▶ AIM OF THE EXERCISE:
Filter this material down to the lines that hold "bulle", copying each one.
◆ ◆ ◆
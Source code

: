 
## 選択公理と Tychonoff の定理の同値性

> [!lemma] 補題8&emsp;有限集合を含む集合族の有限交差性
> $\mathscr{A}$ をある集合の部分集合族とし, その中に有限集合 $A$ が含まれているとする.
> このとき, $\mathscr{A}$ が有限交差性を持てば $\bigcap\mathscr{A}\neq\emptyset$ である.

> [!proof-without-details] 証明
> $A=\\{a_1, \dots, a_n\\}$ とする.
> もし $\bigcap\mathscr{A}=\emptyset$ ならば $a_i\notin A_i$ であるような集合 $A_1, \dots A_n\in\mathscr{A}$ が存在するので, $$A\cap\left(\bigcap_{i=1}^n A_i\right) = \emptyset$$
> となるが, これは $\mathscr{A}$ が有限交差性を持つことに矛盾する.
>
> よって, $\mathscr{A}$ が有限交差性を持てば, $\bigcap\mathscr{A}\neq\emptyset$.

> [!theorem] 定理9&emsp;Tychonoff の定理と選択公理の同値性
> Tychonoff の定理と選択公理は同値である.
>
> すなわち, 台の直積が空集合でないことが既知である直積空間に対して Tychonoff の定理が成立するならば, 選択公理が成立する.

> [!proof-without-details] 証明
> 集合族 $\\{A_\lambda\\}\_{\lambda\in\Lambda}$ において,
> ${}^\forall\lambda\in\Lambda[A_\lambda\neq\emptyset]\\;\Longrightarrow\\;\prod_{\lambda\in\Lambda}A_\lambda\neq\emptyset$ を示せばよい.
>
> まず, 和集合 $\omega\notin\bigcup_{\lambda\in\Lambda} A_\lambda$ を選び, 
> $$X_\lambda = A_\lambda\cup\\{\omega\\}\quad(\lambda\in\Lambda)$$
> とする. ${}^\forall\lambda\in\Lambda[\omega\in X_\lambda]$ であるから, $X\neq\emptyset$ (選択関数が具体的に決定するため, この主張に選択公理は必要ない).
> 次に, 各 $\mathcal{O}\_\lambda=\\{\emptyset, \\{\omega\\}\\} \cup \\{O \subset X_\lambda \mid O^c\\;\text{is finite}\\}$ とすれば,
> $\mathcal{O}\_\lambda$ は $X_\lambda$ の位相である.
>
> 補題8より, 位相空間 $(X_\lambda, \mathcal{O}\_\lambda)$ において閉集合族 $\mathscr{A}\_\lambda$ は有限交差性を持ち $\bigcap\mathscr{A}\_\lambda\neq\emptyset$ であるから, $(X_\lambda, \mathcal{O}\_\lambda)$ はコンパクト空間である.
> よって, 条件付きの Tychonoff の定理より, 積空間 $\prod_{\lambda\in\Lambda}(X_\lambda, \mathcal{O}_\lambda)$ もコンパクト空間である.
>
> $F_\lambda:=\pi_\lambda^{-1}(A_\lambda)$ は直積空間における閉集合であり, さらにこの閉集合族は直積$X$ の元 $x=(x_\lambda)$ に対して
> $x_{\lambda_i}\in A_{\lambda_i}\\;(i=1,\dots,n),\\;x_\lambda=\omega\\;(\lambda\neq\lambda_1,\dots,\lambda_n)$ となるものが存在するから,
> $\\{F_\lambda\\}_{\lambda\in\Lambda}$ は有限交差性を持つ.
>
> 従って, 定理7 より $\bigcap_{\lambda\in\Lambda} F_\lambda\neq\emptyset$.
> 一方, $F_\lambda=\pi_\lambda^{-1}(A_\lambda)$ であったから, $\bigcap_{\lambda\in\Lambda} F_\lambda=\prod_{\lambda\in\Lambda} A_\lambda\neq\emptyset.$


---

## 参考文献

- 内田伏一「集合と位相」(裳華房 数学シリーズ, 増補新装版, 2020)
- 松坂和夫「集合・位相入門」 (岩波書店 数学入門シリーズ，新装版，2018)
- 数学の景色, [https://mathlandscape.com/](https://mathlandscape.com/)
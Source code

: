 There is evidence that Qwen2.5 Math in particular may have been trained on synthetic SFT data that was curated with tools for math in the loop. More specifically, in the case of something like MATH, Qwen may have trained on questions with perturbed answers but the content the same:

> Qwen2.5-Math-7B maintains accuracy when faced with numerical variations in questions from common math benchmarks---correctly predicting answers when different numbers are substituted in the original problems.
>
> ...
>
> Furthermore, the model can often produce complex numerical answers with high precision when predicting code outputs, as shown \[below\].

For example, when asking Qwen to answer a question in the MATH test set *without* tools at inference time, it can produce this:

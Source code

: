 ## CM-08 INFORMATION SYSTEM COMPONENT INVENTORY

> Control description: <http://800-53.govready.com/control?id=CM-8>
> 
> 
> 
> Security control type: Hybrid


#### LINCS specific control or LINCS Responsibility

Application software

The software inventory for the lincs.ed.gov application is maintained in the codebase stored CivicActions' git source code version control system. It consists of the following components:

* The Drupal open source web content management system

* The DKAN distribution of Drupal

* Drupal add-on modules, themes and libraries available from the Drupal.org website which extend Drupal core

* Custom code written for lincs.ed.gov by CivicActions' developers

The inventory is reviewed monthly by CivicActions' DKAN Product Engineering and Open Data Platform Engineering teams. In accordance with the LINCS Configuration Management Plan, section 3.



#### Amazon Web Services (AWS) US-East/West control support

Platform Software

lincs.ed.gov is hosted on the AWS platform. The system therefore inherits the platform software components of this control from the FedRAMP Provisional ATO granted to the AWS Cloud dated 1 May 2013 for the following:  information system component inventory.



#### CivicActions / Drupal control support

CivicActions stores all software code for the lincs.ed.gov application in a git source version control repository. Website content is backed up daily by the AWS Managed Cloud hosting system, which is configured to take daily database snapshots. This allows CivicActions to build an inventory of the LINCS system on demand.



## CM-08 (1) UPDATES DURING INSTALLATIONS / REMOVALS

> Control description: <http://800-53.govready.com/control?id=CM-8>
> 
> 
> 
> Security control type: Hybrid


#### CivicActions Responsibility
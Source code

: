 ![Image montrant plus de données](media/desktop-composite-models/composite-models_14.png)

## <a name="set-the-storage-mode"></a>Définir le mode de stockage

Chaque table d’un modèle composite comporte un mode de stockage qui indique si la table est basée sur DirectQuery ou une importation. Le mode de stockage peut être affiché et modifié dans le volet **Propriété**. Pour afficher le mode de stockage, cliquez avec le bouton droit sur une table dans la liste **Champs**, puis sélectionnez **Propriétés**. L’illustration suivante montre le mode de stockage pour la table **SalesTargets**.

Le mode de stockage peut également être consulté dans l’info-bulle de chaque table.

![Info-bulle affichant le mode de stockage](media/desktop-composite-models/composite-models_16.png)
◆ ◆ ◆
▶ WRITTEN ANSWER:
Le mode de stockage peut également être consulté dans l’info-bulle de chaque table.
![Info-bulle affichant le mode de stockage](media/desktop-composite-models/composite-models_16.png)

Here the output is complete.